“Per me una vetrata è una parete trasparente posta tra il mio cuore e il cuore del mondo”
Marc Chagall

La chiesa parrocchiale di Santo Stefano sorge in cima a una collinetta che domina il centro storico di Magonza, capoluogo della Renania-Palatinato situato sulle rive del Reno; chiesa di antiche origini, edificata alla fine del X secolo per l’imperatrice Teofano, che regnò per sette anni dopo la morte del consorte, l’imperatore Ottone II. Magonza, città di origine celtica e poi romana dal I secolo a.C., divenne in epoca cristiana il centro dell’evangelizzazione nel nord Europa, acquisendo un’importanza tale che dall’VIII secolo, e fino ad oggi, la sua diocesi è l’unica, oltre a quella di Roma, a detenere il titolo di “Santa Sede”.

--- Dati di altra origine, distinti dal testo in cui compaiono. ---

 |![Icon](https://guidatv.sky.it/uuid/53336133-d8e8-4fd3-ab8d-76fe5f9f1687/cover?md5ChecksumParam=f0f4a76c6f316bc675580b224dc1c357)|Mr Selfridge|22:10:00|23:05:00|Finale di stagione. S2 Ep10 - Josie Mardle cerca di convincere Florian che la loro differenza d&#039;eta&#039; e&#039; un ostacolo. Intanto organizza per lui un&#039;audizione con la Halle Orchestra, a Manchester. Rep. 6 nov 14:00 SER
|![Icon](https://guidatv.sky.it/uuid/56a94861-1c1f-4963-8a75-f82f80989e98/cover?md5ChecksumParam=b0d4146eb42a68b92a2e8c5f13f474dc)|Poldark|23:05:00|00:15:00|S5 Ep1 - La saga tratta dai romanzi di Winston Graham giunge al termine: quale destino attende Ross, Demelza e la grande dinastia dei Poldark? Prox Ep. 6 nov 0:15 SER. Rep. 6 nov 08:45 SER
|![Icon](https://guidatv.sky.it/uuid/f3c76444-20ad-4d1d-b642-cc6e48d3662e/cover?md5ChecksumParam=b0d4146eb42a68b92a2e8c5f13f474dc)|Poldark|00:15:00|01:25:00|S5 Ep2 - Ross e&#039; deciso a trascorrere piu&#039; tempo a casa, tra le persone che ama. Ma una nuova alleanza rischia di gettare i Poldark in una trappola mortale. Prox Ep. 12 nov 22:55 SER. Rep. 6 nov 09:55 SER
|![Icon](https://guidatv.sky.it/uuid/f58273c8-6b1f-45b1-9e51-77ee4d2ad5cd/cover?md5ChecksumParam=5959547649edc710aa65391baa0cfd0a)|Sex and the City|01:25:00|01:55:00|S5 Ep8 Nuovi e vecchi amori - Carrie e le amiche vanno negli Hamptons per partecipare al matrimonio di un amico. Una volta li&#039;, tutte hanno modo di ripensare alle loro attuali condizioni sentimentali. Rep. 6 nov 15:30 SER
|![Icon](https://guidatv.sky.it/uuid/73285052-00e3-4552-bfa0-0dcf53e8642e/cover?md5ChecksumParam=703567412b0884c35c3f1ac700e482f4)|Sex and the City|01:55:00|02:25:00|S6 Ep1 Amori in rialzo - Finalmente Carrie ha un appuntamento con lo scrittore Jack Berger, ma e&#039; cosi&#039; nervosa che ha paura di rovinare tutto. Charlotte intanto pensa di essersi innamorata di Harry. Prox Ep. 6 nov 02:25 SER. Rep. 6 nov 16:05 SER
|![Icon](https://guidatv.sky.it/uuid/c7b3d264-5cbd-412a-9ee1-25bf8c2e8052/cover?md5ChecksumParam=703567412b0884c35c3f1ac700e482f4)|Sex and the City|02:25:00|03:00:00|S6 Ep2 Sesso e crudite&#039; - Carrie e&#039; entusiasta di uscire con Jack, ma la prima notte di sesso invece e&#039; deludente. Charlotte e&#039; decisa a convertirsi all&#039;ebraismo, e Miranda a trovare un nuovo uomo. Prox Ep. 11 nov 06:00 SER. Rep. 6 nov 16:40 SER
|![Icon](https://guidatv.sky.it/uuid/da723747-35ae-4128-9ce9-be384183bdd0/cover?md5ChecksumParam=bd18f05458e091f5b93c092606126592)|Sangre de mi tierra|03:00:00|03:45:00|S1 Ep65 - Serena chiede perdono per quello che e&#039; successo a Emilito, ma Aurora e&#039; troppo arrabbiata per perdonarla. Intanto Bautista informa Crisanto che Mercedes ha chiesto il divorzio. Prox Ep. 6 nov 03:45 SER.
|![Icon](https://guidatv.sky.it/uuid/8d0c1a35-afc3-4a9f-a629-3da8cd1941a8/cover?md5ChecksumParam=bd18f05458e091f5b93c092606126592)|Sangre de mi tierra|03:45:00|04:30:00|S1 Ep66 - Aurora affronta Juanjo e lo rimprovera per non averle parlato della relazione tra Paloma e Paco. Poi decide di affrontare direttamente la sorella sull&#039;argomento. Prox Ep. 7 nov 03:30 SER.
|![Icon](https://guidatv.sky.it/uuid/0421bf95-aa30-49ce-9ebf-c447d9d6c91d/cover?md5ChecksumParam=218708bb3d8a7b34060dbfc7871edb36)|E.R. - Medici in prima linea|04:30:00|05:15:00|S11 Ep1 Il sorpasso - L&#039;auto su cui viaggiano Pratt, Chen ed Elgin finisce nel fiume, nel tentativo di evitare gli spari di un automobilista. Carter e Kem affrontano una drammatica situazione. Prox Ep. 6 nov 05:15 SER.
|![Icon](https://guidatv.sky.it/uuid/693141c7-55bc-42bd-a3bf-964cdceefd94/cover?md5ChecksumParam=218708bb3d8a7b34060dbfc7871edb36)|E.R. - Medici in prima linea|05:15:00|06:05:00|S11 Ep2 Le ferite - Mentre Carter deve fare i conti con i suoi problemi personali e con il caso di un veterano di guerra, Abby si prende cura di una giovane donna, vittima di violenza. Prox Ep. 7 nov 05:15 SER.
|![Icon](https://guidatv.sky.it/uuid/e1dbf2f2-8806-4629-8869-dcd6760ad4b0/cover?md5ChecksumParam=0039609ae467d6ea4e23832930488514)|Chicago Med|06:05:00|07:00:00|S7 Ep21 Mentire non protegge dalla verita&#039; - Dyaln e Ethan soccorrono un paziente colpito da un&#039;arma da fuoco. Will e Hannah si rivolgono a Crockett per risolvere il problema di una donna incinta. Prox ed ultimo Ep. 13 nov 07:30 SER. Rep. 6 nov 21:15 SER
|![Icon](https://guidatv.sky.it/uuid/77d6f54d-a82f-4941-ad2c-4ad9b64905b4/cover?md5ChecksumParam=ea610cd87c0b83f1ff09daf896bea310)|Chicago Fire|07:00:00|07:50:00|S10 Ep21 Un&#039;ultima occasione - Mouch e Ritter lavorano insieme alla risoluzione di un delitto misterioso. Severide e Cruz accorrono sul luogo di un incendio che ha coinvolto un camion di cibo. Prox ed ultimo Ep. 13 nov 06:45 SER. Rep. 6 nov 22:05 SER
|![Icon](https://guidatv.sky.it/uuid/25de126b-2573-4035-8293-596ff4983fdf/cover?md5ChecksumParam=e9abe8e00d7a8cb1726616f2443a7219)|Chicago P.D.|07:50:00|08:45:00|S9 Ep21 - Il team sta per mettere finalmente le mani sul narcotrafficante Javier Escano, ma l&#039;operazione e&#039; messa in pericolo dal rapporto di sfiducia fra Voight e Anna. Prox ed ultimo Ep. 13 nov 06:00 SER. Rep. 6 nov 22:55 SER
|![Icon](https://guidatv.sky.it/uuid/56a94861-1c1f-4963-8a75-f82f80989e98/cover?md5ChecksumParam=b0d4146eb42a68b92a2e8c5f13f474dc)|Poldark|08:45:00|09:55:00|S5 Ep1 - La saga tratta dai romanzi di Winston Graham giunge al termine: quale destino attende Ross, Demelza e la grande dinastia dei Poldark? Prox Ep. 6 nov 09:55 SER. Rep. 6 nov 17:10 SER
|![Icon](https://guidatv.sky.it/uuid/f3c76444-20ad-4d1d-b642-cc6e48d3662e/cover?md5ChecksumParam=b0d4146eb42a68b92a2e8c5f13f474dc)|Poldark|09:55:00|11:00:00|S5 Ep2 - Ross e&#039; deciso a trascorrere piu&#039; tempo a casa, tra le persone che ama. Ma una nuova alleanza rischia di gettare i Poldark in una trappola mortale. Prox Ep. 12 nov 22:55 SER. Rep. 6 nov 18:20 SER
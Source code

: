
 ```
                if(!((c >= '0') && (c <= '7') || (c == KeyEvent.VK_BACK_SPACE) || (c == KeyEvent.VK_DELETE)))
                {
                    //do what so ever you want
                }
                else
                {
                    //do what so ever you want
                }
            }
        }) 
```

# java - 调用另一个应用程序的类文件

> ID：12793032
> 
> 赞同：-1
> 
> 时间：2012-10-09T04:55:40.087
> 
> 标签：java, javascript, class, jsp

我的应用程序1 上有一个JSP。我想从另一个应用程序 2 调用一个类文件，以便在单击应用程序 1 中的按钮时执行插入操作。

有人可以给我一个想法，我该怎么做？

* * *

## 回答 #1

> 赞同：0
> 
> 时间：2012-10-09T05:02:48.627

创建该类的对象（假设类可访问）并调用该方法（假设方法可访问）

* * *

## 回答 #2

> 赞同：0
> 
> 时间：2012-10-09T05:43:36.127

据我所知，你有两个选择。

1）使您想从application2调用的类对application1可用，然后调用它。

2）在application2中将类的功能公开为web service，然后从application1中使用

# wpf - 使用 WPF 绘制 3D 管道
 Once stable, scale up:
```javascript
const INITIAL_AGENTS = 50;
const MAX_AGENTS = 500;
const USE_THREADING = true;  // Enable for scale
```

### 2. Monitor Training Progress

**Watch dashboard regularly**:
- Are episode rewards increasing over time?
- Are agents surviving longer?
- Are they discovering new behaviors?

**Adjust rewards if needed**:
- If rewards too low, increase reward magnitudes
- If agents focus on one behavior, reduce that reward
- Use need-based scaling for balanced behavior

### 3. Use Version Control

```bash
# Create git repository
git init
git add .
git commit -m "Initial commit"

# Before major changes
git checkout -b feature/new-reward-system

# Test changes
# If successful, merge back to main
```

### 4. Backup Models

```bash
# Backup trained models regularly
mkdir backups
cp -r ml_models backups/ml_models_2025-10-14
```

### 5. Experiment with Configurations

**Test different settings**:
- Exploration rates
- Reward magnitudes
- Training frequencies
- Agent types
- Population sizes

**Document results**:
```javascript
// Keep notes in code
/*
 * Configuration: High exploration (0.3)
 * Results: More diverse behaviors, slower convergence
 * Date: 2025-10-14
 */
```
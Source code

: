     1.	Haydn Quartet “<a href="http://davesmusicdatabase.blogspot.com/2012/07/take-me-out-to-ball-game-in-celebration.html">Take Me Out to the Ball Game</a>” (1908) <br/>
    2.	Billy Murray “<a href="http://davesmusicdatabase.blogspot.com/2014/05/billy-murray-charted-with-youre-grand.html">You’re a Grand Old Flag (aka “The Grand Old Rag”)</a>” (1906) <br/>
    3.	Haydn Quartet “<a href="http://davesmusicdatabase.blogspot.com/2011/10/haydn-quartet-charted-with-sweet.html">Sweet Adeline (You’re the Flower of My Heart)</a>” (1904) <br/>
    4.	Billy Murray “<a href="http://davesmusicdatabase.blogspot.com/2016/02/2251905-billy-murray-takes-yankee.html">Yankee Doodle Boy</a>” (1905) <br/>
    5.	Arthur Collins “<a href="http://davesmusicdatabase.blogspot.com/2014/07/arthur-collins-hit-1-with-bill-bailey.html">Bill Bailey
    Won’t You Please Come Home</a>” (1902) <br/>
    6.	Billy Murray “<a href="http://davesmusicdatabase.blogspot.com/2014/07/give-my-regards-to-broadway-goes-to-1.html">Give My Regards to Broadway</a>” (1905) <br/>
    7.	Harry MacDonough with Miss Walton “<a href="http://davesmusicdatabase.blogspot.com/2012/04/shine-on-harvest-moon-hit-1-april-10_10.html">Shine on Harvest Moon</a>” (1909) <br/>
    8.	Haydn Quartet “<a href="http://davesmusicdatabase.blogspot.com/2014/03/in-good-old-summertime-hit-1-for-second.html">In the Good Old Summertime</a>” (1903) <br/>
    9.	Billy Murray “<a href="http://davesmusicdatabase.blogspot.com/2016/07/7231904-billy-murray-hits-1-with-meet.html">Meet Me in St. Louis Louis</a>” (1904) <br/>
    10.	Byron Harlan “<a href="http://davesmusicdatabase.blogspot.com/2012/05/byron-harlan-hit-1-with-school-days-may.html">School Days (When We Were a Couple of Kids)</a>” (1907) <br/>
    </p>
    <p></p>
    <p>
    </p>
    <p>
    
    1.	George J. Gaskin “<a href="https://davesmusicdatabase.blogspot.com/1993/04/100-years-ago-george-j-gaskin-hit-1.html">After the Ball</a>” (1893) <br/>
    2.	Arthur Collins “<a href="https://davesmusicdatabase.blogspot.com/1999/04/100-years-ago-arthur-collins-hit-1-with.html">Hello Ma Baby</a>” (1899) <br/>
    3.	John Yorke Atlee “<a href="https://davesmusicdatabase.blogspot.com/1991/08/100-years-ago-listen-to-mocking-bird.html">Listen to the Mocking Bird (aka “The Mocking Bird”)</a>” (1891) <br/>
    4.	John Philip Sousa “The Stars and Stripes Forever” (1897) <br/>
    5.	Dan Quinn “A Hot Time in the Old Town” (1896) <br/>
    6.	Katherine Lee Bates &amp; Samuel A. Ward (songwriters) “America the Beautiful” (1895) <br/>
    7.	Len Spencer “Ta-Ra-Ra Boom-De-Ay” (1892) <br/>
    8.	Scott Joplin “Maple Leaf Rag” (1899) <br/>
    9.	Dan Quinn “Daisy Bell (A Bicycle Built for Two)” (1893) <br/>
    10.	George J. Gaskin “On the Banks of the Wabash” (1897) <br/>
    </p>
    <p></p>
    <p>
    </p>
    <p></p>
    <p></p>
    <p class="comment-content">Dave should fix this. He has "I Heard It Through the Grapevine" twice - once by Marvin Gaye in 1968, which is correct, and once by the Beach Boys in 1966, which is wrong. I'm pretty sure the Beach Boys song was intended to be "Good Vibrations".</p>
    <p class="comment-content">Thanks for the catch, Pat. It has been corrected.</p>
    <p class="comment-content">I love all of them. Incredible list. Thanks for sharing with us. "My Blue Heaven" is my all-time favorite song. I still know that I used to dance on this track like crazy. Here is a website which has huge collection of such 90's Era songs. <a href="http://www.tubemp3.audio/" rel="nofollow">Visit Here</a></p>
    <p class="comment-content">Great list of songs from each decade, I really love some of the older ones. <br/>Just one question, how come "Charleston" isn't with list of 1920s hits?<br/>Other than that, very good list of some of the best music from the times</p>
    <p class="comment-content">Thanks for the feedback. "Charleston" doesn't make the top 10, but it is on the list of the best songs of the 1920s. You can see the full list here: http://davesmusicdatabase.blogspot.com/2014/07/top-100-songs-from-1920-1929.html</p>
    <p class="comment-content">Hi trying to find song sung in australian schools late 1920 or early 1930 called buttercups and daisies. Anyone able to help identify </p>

L’edificio di culto fu ricostruito a partire dalla metà del Duecento come gotica chiesa a sala – in cui le tre navate hanno tutte la stessa altezza – e arricchito in epoca barocca da un apparato decorativo di stucchi e dorature, che fu spazzato via a metà dell’Ottocento dall’esplosione di una polveriera situata a poca distanza. In seguito ai bombardamenti dell’ultima guerra mondiale che la hanno pesantemente colpita, la chiesa è stata restaurata riportando la parte del Coro orientale alle slanciate forme gotiche originarie, mentre le navate sono state coperte da un semplice soffitto piatto in legno.

Fu nel 1973 che il parroco di Santo Stefano, Karl Mayer, si rivolse a Marc Chagall, maestro “del colore e del messaggio biblico“, chiedendogli di realizzare le vetrate per il Coro. Chagall si era più volte cimentato nell’arte vetraria: al ciclo con Storie dell’Antico e del Nuovo Testamento realizzato alla fine degli anni Cinquanta per la cattedrale di Metz, era seguita poco tempo dopo una grande vetrata per la sede delle Nazioni Unite a New York, mentre in Israele l’artista aveva creato un monumentale ciclo di vetrate per la sinagoga della Clinica Universitaria Hazada a Gerusalemme. Forse la sfida più impegnativa, dato il contesto in cui doveva essere collocata la sua opera, Chagall l’affrontò con le tre vetrate per la gotica cattedrale di Reims, che si inserivano e confrontavano con il vasto ciclo di vetrate risalenti all’epoca medioevale presenti nella chiesa: un progetto di grande respiro, nel quale l’artista metteva in risalto il legame fra Antico e Nuovo Testamento attraverso le figure di Abramo e di Cristo.

Le resistenze alla richiesta di Mayer furono forti e prolungate da parte di Chagall, che si rifiutava di avere qualsiasi contatto con la Germania. Mayer impiegò alcuni anni, tra scambi epistolari e incontri personali, a convincere il maestro; finalmente nel 1978, ormai novantenne, Chagall pose mano a quella che sarebbe stata l’ultima impresa della sua lunga e feconda parabola creativa, avvalendosi della preziosa collaborazione di Charles Marq, maestro vetraio dell’atelier Simon di Reims, che lo affiancava ormai da lungo tempo. La luminosità che caratterizza le opere pittoriche di Chagall veniva esaltata dalla trasparenza del vetro: a Magonza l’artista scelse come dominante l’azzurro, in ben diciotto tonalità, modulate adottando la tecnica del “vetro placcato”, che sovrappone più strati di vetro – trasparente e colorato – in modo da ottenere una vasta gamma di gradazioni di colore e sfumature, così come si può produrla sulla superficie della tela.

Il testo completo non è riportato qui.